Plain-text document sources
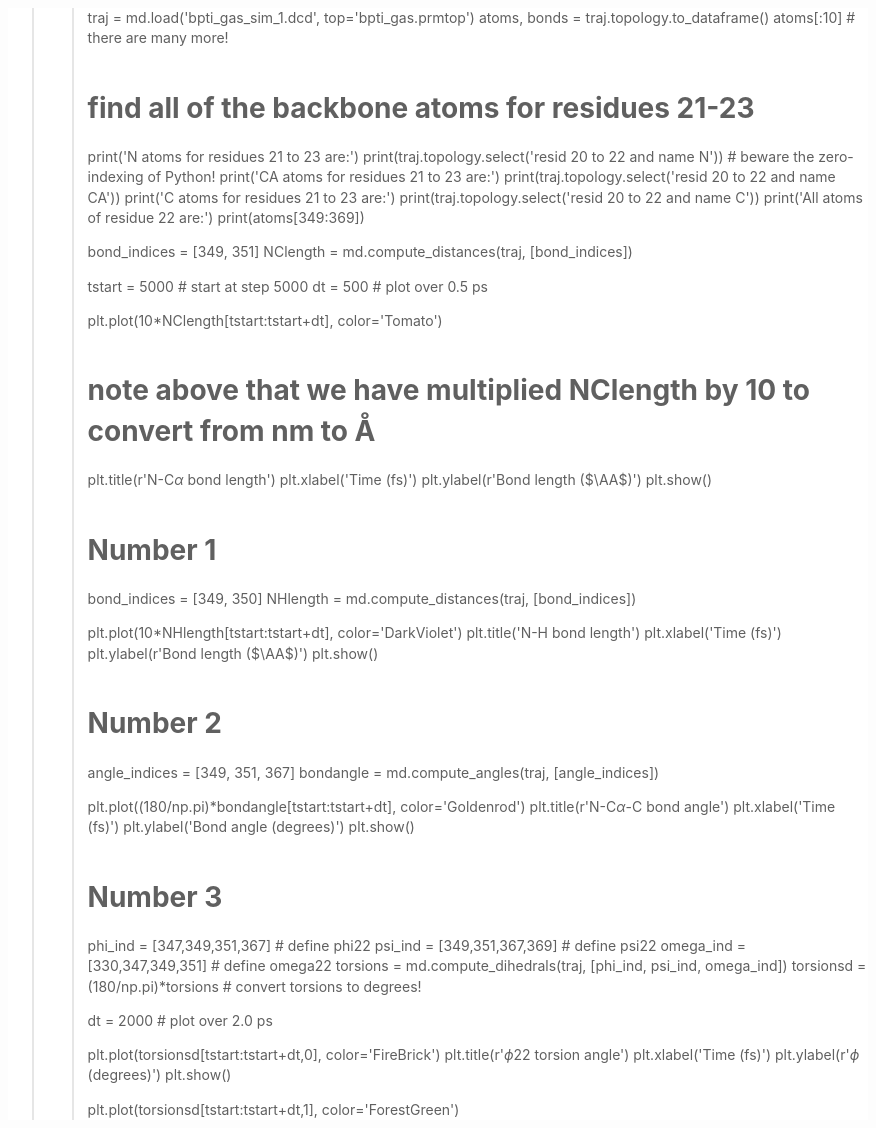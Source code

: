 >>
>> traj = md.load('bpti_gas_sim_1.dcd', top='bpti_gas.prmtop')
>> atoms, bonds = traj.topology.to_dataframe()
>> atoms[:10] # there are many more!
>>
>> # find all of the backbone atoms for residues 21-23
>> print('N atoms for residues 21 to 23 are:')
>> print(traj.topology.select('resid 20 to 22 and name N')) # beware the zero-indexing of Python!
>> print('CA atoms for residues 21 to 23 are:')
>> print(traj.topology.select('resid 20 to 22 and name CA'))
>> print('C atoms for residues 21 to 23 are:')
>> print(traj.topology.select('resid 20 to 22 and name C'))
>> print('All atoms of residue 22 are:')
>> print(atoms[349:369])
>>
>> bond_indices = [349, 351]
>> NClength = md.compute_distances(traj, [bond_indices])
>>
>> tstart = 5000 # start at step 5000
>> dt = 500 # plot over 0.5 ps
>>
>> plt.plot(10*NClength[tstart:tstart+dt], color='Tomato')
>> # note above that we have multiplied NClength by 10 to convert from nm to Å
>> plt.title(r'N-C$\alpha$ bond length')
>> plt.xlabel('Time (fs)')
>> plt.ylabel(r'Bond length ($\AA$)')
>> plt.show()
>>
>> # Number 1
>> bond_indices = [349, 350]
>> NHlength = md.compute_distances(traj, [bond_indices])
>>
>> plt.plot(10*NHlength[tstart:tstart+dt], color='DarkViolet')
>> plt.title('N-H bond length')
>> plt.xlabel('Time (fs)')
>> plt.ylabel(r'Bond length ($\AA$)')
>> plt.show()
>>
>> # Number 2
>> angle_indices = [349, 351, 367]
>> bondangle = md.compute_angles(traj, [angle_indices])
>>
>> plt.plot((180/np.pi)*bondangle[tstart:tstart+dt], color='Goldenrod')
>> plt.title(r'N-C$\alpha$-C bond angle')
>> plt.xlabel('Time (fs)')
>> plt.ylabel('Bond angle (degrees)')
>> plt.show()
>>
>> # Number 3
>> phi_ind = [347,349,351,367] # define phi22
>> psi_ind = [349,351,367,369] # define psi22
>> omega_ind = [330,347,349,351] # define omega22
>> torsions = md.compute_dihedrals(traj, [phi_ind, psi_ind, omega_ind])
>> torsionsd = (180/np.pi)*torsions # convert torsions to degrees!
>>
>> dt = 2000 # plot over 2.0 ps
>>
>> plt.plot(torsionsd[tstart:tstart+dt,0], color='FireBrick')
>> plt.title(r'$\phi$22 torsion angle')
>> plt.xlabel('Time (fs)')
>> plt.ylabel(r'$\phi$ (degrees)')
>> plt.show()
>>
>> plt.plot(torsionsd[tstart:tstart+dt,1], color='ForestGreen')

## What is being asked
Report every line in the data above in which the word "tstart" appears.

## Response to the task
>> tstart = 5000 # start at step 5000
>> plt.plot(10*NClength[tstart:tstart+dt], color='Tomato')
>> plt.plot(10*NHlength[tstart:tstart+dt], color='DarkViolet')
>> plt.plot((180/np.pi)*bondangle[tstart:tstart+dt], color='Goldenrod')
>> plt.plot(torsionsd[tstart:tstart+dt,0], color='FireBrick')
>> plt.plot(torsionsd[tstart:tstart+dt,1], color='ForestGreen')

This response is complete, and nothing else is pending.